Kommunikation in der Familie

Kommunikation in der Familie

Umgang mit dem Thema Tod in der Familie

Familien gehen sehr unterschiedlich mit dem Tod eines Kindes um. In manchen Familien wird viel über das verstorbene Geschwister gesprochen, es werden Fotos aufgestellt und es gibt gemeinsame Rituale wie z.B. eine Kerze für das verstorbene Kind anzuzünden. In anderen Familien wird das Thema gemieden. Es kann z.B. vorkommen, dass niemand über das verstorbene Kind spricht aus Angst, von den eigenen Gefühlen überflutet zu werden oder aus der Sorge heraus, die anderen Familienmitglieder durch das Ansprechen der Trauer zusätzlich zu belasten. Vor allem nach einem Suizid kommt es häufig vor, dass die Familienmitglieder untereinander nicht über den Verstorbenen und die Todesumstände sprechen. Der Umgang ist dann distanzierter und es kann zu einem Gefühl von Entfremdung von der eigenen Familie kommen.

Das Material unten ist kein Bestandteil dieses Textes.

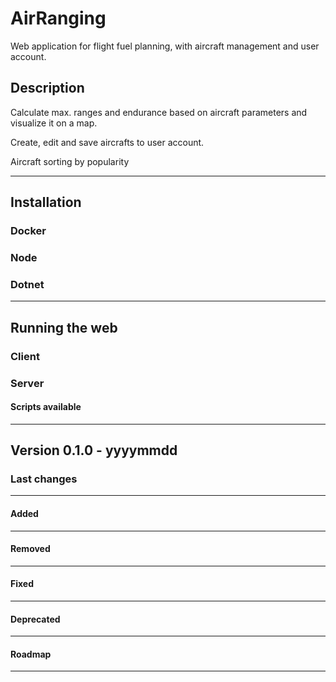 # AirRanging

Web application for flight fuel planning, with aircraft management and user account.

## Description

Calculate max. ranges and endurance based on aircraft parameters and visualize it on a map.

Create, edit and save aircrafts to user account.

Aircraft sorting by popularity

---

## Installation

### Docker

### Node

### Dotnet

---

## Running the web

### Client

### Server

#### Scripts available

---

## Version 0.1.0 - yyyymmdd

### Last changes

---

#### Added

---

#### Removed

---

#### Fixed

---

#### Deprecated

---

#### Roadmap

---
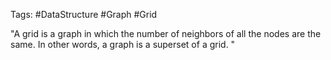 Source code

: Tags: #DataStructure #Graph #Grid

"A grid is a graph in which the number of neighbors of all the nodes are the same. In other words, a graph is a superset of a grid. " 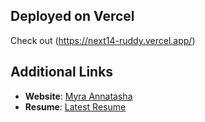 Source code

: ## Deployed on Vercel
Check out (https://next14-ruddy.vercel.app/)

## Additional Links
- **Website**: [Myra Annatasha](https://myra-annatasha.pages.dev/)
- **Resume**: [Latest Resume](https://myra-annatasha.pages.dev/static/media/Myra%20Annatasha%20Umang%20-%20Resume.e0ddff03dbcdba3407c1.pdf)
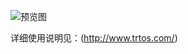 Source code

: ![预览图](https://images.gitee.com/uploads/images/2018/0711/184308_577173c1_1258290.jpeg "ISLAND_SAMPLE.jpg")

详细使用说明见：(http://www.trtos.com/)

Missverständnisse und Konflikte

Christopher (23 Jahre)

Beispielfall: Christopher„Als mein Bruder vor 9 Jahren gestorben ist, gab es zu Hause oft Streit. Meine Mutter und mein kleiner Bruder haben ständig über ihn gesprochen. Ich wollte mich lieber mit Freunden treffen, um nicht an ihn denken zu müssen und mein Vater hat es glaube ich nicht ertragen, immer wieder an Marco erinnert zu werden. Er hat sich dann immer in sein Arbeitszimmer zurückgezogen. Meine Mutter konnte das nicht verstehen und hat sich viel mit meinem Vater und mir gestritten. Manchmal habe ich mich zu Hause wie ein Fremder gefühlt.“

Jedes Familienmitglied trauert anders. Es gibt Zeitpunkte im Trauerprozess, in denen es wichtig ist über den Verstorbenen zu sprechen und es gibt auch Zeiten, in denen man nicht über das Thema sprechen möchte. In trauernden Familien kommt es immer wieder zu Missverständnissen und Konflikten, wenn sich einzelne Familienmitglieder in unterschiedlichen Trauerphasen befinden und der Wunsch eines Familienmitglieds nach Gespräch oder nach Schweigen von den anderen Familienmitgliedern nicht geteilt wird.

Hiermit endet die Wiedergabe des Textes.